What is being asked: Scan the records below. List lines holding "mask".

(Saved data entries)
[Start of section]

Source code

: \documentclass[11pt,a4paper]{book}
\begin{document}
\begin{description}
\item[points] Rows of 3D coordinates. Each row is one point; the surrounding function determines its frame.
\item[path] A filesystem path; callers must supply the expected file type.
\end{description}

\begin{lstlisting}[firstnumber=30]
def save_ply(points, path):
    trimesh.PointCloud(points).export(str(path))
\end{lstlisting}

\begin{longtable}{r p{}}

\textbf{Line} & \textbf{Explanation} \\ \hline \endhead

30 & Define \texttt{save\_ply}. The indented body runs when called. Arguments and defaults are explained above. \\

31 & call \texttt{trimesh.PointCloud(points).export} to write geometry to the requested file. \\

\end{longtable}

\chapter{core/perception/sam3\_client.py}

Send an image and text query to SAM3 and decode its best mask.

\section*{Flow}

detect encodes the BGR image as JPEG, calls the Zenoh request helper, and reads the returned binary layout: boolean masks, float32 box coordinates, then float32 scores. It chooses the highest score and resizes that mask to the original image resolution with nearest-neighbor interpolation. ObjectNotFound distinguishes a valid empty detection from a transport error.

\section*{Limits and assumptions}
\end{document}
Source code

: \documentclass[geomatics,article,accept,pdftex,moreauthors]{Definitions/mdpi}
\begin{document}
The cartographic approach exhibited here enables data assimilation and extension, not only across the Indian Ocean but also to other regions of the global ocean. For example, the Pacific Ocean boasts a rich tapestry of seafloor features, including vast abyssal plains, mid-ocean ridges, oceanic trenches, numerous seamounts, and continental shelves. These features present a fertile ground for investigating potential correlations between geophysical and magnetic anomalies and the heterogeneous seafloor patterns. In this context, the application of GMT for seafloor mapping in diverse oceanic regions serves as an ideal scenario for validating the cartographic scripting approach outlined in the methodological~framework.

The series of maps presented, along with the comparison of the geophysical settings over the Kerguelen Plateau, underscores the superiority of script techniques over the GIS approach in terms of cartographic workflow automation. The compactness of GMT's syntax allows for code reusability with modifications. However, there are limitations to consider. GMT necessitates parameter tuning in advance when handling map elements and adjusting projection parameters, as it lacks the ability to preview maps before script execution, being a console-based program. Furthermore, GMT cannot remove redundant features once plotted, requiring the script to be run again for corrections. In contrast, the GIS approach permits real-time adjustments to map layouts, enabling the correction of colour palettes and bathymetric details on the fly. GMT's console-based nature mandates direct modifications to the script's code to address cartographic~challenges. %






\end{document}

[End of section]

Answer space:
Send an image and text query to SAM3 and decode its best mask.
detect encodes the BGR image as JPEG, calls the Zenoh request helper, and reads the returned binary layout: boolean masks, float32 box coordinates, then float32 scores. It chooses the highest score and resizes that mask to the original image resolution with nearest-neighbor interpolation. ObjectNotFound distinguishes a valid empty detection from a transport error.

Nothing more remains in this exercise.